“A poet can endure anything”, Bolaño’s story begins, but one of the two poets at its centre, Enrique Martín, fails first at poetry, and then at life. Along the way, as Bolaño’s alter ego Arturo Belano relates in this mysterious, melancholy story, we get UFOs, paranoia, squabbles over appearances in small literary magazines, and a Frank O’Hara namecheck. Martín, despised by Belano, is a pathetic figure, a man who “wanted to be a poet, and…threw himself into this endeavour with all his energy and willpower” (which nods back to Walser’s line about Kleist: “he wants to abandon himself to the entire catastrophe of being a poet” – a line that reminds me of O’Hara, and so round and round it goes).
Another association. Something about Belano and Martín’s relationship makes me think of ‘William Wilson’, my favourite Edgar Allan Poe story.
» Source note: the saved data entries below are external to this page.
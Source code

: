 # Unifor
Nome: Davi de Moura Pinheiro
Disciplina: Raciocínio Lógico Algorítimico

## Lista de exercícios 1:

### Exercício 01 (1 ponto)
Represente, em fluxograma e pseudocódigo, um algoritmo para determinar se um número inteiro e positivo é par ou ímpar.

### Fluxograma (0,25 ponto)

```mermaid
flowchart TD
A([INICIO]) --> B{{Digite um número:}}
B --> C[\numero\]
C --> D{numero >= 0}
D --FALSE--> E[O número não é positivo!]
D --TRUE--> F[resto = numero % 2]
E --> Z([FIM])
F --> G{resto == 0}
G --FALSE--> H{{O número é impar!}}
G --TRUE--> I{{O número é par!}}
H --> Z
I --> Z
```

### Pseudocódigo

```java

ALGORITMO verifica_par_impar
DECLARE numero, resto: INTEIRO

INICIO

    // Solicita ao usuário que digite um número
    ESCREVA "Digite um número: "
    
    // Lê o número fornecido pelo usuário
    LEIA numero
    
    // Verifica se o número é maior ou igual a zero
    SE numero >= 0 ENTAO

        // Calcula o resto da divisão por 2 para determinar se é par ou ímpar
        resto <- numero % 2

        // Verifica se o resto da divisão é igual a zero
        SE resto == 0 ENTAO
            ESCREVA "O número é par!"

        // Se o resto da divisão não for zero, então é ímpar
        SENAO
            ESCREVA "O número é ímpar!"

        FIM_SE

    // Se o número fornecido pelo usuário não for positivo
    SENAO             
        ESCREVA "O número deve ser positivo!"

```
Wilson is antagonised by his doppelgänger, and for Belano also, Martín represents an unwelcome reflection, a reminder of the possibility and misery of failure: Belano’s success could easily have resembled Martín’s lack of it.
Bolaño loved Poe, writing in his ‘Advice on the Art of Writing Short Stories’ that “The honest truth is that with Edgar Allan Poe, we would all have more than enough good material to read”, a statement I rank alongside his ridiculous and beautiful claim that “I could live under a table reading Borges”.